======== The input
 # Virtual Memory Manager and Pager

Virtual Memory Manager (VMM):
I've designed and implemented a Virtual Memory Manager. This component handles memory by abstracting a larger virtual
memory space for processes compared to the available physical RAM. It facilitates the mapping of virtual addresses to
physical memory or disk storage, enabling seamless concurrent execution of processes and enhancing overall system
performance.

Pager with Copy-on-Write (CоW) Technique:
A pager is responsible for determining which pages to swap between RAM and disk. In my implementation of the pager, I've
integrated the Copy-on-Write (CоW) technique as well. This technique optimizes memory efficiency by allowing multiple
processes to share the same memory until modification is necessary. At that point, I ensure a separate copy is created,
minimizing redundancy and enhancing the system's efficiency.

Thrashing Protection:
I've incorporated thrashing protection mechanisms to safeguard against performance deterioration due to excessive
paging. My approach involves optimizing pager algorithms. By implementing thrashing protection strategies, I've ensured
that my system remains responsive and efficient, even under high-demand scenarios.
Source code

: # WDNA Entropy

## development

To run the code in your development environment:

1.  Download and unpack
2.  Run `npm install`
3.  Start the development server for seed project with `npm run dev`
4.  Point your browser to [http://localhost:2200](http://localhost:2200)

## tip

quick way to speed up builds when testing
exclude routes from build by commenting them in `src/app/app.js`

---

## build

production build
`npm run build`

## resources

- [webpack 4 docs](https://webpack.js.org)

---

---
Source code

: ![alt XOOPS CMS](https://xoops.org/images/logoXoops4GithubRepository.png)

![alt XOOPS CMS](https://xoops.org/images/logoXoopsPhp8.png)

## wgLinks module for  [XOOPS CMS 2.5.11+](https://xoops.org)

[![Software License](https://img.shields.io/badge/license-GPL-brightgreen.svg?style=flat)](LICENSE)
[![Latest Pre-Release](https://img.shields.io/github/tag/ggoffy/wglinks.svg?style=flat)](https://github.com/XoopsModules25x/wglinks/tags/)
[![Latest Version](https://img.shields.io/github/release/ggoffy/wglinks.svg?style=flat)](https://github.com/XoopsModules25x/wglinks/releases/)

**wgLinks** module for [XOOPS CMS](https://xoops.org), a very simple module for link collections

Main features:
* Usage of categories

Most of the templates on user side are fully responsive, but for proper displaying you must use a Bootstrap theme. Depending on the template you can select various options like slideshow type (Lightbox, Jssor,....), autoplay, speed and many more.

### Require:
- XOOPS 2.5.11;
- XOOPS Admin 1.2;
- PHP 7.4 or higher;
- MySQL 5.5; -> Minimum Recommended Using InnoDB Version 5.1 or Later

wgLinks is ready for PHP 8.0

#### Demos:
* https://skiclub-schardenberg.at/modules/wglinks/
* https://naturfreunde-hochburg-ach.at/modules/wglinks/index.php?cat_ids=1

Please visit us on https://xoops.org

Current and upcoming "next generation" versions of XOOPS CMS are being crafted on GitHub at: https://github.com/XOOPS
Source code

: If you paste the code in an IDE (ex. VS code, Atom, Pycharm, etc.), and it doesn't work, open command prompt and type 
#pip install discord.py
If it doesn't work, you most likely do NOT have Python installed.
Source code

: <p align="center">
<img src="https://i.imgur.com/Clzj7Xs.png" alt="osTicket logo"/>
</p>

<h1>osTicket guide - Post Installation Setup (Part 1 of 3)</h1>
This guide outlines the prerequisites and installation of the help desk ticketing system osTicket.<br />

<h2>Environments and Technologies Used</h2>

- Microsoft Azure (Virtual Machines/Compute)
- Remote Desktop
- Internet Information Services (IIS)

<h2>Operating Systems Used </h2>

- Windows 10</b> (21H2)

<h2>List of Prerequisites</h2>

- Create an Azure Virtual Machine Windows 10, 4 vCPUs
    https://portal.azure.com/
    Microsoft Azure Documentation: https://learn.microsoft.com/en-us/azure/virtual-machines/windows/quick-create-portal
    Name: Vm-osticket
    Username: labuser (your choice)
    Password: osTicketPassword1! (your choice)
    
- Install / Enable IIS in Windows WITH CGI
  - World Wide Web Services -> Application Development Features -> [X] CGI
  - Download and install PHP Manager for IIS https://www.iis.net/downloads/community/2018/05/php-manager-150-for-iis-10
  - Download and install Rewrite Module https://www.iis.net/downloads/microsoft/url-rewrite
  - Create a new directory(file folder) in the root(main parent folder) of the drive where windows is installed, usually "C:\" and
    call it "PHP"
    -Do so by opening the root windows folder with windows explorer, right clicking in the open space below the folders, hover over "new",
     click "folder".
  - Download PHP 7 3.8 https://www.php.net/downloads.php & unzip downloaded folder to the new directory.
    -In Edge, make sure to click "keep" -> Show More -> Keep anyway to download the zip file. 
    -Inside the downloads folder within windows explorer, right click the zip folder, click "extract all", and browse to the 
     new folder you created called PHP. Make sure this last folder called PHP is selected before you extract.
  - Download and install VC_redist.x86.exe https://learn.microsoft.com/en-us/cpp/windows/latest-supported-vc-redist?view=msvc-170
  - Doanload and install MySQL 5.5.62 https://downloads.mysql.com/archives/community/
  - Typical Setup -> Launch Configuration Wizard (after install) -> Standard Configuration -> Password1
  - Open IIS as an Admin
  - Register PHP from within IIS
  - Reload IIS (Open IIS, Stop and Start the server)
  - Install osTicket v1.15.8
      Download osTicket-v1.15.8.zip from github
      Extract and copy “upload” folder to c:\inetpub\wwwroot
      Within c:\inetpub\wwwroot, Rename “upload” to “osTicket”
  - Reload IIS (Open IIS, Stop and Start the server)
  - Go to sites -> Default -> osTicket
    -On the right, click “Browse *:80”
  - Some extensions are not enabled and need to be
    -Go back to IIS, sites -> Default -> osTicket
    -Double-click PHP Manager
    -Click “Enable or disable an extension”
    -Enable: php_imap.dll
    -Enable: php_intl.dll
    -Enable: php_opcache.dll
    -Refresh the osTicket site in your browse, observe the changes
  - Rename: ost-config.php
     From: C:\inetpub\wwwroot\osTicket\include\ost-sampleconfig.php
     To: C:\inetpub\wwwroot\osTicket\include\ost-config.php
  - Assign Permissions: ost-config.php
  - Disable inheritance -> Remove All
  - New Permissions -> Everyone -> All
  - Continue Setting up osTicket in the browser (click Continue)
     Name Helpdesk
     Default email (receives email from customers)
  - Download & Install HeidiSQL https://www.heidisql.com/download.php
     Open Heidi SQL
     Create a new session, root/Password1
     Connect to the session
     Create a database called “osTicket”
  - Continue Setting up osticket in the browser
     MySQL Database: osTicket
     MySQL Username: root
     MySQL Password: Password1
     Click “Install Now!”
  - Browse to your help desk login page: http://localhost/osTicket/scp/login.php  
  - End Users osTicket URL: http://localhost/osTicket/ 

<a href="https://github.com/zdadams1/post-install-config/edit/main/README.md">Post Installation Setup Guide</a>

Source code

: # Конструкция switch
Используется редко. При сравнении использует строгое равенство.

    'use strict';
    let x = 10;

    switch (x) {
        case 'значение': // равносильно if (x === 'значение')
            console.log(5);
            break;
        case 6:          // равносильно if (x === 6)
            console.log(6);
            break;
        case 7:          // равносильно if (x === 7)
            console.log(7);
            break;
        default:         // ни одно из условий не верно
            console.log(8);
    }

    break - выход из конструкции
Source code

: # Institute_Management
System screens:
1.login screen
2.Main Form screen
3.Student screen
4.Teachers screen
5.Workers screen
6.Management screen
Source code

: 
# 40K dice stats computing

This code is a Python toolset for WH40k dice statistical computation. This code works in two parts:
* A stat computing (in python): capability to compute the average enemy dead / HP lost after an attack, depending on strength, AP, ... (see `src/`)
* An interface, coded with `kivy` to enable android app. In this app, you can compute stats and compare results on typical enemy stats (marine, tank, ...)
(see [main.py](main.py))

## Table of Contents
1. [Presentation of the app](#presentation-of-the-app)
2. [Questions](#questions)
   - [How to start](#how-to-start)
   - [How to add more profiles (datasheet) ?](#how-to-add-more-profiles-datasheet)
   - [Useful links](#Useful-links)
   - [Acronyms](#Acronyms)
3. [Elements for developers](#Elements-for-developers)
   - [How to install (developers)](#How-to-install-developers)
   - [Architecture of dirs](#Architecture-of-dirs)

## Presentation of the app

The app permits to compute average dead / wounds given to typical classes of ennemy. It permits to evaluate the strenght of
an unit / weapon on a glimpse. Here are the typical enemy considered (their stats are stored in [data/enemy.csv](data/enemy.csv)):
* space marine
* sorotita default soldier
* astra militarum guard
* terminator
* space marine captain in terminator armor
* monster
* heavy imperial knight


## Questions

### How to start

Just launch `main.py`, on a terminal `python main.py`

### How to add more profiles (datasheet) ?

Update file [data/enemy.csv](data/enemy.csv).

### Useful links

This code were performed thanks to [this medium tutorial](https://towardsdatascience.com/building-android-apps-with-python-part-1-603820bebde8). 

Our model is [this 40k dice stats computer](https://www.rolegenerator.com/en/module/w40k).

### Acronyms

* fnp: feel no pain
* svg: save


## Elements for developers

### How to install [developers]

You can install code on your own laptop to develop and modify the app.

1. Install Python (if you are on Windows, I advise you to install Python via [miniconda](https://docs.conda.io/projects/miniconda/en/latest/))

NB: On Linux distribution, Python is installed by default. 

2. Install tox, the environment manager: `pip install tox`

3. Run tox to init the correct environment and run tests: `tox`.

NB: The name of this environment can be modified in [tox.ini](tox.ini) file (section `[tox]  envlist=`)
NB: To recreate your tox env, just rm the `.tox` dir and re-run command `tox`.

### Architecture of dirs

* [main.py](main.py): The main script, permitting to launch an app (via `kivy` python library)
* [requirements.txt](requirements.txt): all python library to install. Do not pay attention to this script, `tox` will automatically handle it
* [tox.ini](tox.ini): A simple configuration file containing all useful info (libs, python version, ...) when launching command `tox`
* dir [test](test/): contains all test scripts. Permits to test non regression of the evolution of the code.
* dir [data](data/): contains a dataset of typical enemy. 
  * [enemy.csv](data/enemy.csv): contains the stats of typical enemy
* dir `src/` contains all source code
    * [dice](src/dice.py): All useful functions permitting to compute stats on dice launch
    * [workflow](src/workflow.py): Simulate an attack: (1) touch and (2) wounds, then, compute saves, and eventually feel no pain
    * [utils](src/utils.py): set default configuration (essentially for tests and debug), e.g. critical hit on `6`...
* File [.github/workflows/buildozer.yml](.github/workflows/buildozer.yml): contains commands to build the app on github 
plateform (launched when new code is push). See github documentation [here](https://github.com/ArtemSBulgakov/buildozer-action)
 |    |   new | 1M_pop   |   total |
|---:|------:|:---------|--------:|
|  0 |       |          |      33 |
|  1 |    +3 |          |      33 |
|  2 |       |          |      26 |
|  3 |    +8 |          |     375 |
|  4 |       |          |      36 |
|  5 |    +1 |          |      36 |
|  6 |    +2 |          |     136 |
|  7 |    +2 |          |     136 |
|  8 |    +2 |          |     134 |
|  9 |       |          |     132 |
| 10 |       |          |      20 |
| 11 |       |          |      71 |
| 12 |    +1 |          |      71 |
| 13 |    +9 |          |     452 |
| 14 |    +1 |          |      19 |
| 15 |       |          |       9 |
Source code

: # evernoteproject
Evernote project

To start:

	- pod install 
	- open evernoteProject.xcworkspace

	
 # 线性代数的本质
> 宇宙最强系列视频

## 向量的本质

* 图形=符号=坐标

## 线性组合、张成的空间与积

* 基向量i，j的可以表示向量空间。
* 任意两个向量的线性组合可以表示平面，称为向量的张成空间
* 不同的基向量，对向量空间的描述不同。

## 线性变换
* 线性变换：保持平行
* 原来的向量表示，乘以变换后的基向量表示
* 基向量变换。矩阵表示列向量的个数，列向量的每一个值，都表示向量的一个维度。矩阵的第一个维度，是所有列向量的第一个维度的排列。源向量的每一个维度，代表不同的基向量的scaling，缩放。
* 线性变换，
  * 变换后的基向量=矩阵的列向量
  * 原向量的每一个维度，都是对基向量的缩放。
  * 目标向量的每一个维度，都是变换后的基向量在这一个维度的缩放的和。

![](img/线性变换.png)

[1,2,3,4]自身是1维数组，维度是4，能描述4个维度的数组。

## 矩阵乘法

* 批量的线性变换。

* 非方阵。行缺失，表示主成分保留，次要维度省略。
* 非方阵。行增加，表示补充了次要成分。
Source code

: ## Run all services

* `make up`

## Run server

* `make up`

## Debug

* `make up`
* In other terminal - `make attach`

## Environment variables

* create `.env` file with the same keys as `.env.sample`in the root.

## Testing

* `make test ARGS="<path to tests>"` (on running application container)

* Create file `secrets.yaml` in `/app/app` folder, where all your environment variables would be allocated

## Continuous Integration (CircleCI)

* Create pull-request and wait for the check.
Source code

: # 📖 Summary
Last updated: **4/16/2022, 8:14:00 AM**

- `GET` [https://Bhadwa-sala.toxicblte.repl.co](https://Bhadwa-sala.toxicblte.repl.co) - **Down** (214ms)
================
→ What is being asked
Copy all lines from the entries that contain the word "case".

→ Expected output
        case 'значение': // равносильно if (x === 'значение')
        case 6:          // равносильно if (x === 6)
        case 7:          // равносильно if (x === 7)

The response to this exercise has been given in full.